In HPSG, how is the dependency between 'which book' and the gap after 'read' in 'Which book did she read?' maintained without moving the wh-word from the gap site?
AA transformation moves the wh-word to sentence-initial position at the level of logical form, as in Minimalism
BThe grammar generates two independent copies of the wh-phrase and checks their agreement at the end of the derivation
CA SLASH feature propagates up the tree from the gap site, using structure-sharing so the gap and the filler refer to the same object in the feature structure
DA deletion rule removes the gap and leaves the fronted wh-word bearing all properties of the missing element
HPSG is explicitly non-derivational — there is no movement, no transformation, no derivation at all. Instead, a SLASH feature is introduced at the gap site and propagated up the tree through structure-sharing until it is discharged at the point where the filler appears. Because structure-sharing means the gap and filler refer to the same data object (not copies that must be kept in sync), their phonological, syntactic, and semantic properties are automatically identical. This is the formal payoff of the unification framework.
Question 2 Multiple Choice
A transitive verb 'devours' starts with a non-empty COMPS list. After combining with its noun phrase object, what is the state of the resulting verb phrase's COMPS list?
AUnchanged — the verb phrase inherits all feature values from the head verb, including its COMPS list
BThe object's features are appended to the COMPS list of the verb phrase
CThe object is consumed off the COMPS list, leaving the verb phrase with an empty COMPS list
DThe COMPS list is replaced by an SPR list, which will be satisfied by the subject
In HPSG, valence lists track which arguments a head still needs to combine with. When a complement combines with the head, the Valence Principle ensures the complement is 'consumed' — removed from the COMPS list of the resulting phrase. A well-formed sentence is one where all valence requirements have been discharged: every COMPS and SPR list is empty at the root. This is how HPSG encodes subcategorization without movement or phrase structure rules.
Question 3 True / False
In HPSG, the Head Feature Principle ensures that certain features of the head word are literally shared with the mother node — not merely copied to it.
TTrue
FFalse
Answer: True
Structure-sharing in HPSG means that head features and mother features refer to the same location in the data structure, not independent slots that happen to hold the same value. A change to the head's feature is therefore automatically reflected in the mother's feature — they are the same object.
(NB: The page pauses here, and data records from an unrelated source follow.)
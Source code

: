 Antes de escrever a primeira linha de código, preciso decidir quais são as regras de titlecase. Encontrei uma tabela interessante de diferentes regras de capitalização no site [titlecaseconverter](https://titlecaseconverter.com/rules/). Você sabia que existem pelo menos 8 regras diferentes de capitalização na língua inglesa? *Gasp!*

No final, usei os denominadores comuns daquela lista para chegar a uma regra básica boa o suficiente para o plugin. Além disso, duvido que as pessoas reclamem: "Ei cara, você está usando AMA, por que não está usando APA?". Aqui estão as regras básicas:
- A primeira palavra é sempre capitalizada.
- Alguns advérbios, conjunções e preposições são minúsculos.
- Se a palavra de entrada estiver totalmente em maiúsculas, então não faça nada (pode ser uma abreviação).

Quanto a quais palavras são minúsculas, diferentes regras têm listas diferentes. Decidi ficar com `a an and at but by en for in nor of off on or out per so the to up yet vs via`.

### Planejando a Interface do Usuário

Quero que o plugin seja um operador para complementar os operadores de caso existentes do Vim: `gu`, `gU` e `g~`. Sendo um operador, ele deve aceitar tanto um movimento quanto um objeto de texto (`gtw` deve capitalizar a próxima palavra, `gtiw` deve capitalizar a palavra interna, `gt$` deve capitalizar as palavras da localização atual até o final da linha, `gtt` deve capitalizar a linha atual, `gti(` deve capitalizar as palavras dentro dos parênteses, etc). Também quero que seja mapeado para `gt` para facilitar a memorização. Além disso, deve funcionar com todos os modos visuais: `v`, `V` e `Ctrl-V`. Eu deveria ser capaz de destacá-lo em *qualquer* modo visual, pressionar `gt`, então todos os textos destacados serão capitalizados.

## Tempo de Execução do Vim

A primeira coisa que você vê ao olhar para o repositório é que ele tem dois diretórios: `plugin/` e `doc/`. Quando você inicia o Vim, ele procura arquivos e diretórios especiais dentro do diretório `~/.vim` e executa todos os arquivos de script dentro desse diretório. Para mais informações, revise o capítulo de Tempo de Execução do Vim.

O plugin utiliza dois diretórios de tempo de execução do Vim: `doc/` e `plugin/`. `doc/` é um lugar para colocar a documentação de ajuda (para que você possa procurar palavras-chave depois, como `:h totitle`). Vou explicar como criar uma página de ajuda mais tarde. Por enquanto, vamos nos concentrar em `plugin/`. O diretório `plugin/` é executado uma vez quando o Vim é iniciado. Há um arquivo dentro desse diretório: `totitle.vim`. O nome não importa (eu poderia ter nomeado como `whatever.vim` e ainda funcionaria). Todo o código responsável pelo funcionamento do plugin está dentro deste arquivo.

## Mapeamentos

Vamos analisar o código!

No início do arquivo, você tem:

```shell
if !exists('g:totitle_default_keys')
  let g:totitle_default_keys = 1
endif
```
This is what makes HPSG a constraint-based rather than rule-based system: constraints apply simultaneously to a single feature structure, not sequentially to a derivation.
Question 4 True / False
HPSG uses movement transformations, like Minimalism's Internal Merge, to handle long-distance dependencies such as wh-questions and relative clauses.
TTrue
FFalse
Answer: False
HPSG is explicitly constraint-based and non-derivational — there are no movement operations, no derivational history, and no levels of representation that transformations operate between. Long-distance dependencies are handled by the SLASH mechanism: a feature introduced at the gap site propagates up the tree through structure-sharing until it is bound off by the filler. The grammar states constraints that a feature structure must simultaneously satisfy; it does not build structures through ordered operations.
Question 5 Short Answer
What is structure-sharing in HPSG, and why is it more powerful than simply copying feature values between parts of a structure?
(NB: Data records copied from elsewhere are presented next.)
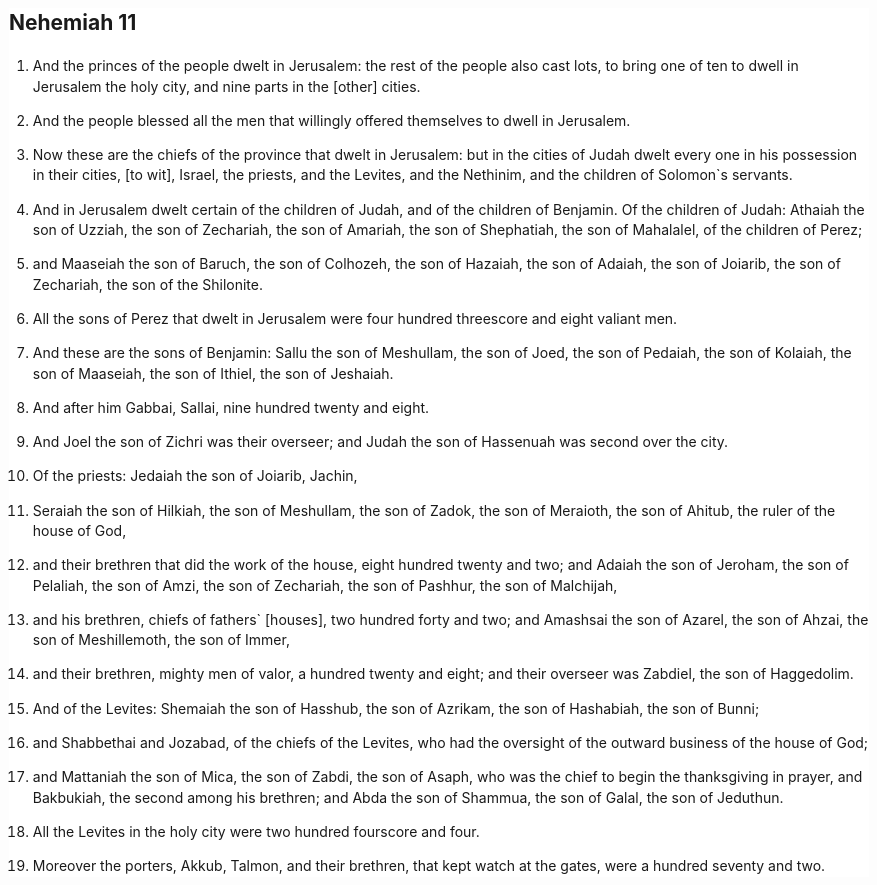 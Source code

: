 ## Nehemiah 11

1. And the princes of the people dwelt in Jerusalem: the rest of the people also cast lots, to bring one of ten to dwell in Jerusalem the holy city, and nine parts in the [other] cities.

2. And the people blessed all the men that willingly offered themselves to dwell in Jerusalem.

3. Now these are the chiefs of the province that dwelt in Jerusalem: but in the cities of Judah dwelt every one in his possession in their cities, [to wit], Israel, the priests, and the Levites, and the Nethinim, and the children of Solomon`s servants.

4. And in Jerusalem dwelt certain of the children of Judah, and of the children of Benjamin. Of the children of Judah: Athaiah the son of Uzziah, the son of Zechariah, the son of Amariah, the son of Shephatiah, the son of Mahalalel, of the children of Perez;

5. and Maaseiah the son of Baruch, the son of Colhozeh, the son of Hazaiah, the son of Adaiah, the son of Joiarib, the son of Zechariah, the son of the Shilonite.

6. All the sons of Perez that dwelt in Jerusalem were four hundred threescore and eight valiant men.

7. And these are the sons of Benjamin: Sallu the son of Meshullam, the son of Joed, the son of Pedaiah, the son of Kolaiah, the son of Maaseiah, the son of Ithiel, the son of Jeshaiah.

8. And after him Gabbai, Sallai, nine hundred twenty and eight.

9. And Joel the son of Zichri was their overseer; and Judah the son of Hassenuah was second over the city.

10. Of the priests: Jedaiah the son of Joiarib, Jachin,

11. Seraiah the son of Hilkiah, the son of Meshullam, the son of Zadok, the son of Meraioth, the son of Ahitub, the ruler of the house of God,

12. and their brethren that did the work of the house, eight hundred twenty and two; and Adaiah the son of Jeroham, the son of Pelaliah, the son of Amzi, the son of Zechariah, the son of Pashhur, the son of Malchijah,

13. and his brethren, chiefs of fathers` [houses], two hundred forty and two; and Amashsai the son of Azarel, the son of Ahzai, the son of Meshillemoth, the son of Immer,

14. and their brethren, mighty men of valor, a hundred twenty and eight; and their overseer was Zabdiel, the son of Haggedolim.

15. And of the Levites: Shemaiah the son of Hasshub, the son of Azrikam, the son of Hashabiah, the son of Bunni;

16. and Shabbethai and Jozabad, of the chiefs of the Levites, who had the oversight of the outward business of the house of God;

17. and Mattaniah the son of Mica, the son of Zabdi, the son of Asaph, who was the chief to begin the thanksgiving in prayer, and Bakbukiah, the second among his brethren; and Abda the son of Shammua, the son of Galal, the son of Jeduthun.

18. All the Levites in the holy city were two hundred fourscore and four.

19. Moreover the porters, Akkub, Talmon, and their brethren, that kept watch at the gates, were a hundred seventy and two.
Think about your answer, then reveal below.
Model answer: Structure-sharing means that two positions in a feature structure refer to the same data object — they are co-indexed to literally the same value, not independent copies that happen to match. Copying creates two separate slots that must be kept in sync by explicit checking mechanisms; structure-sharing makes identity automatic. If the shared value changes for any reason, the change is immediately reflected everywhere the value is shared. For long-distance dependencies, structure-sharing ensures that a gap and its filler have identical properties not because the grammar checks them against each other, but because they are the same thing in the data structure. This is why HPSG can handle agreement, head-feature inheritance, and wh-dependencies without stipulating separate enforcement mechanisms — identity constraints arise naturally from the architecture.
This distinction is the formal reason HPSG's unification-based architecture is particularly elegant for linguistic analysis: properties that in other frameworks require explicit rules or operations to maintain emerge automatically from the data structure itself.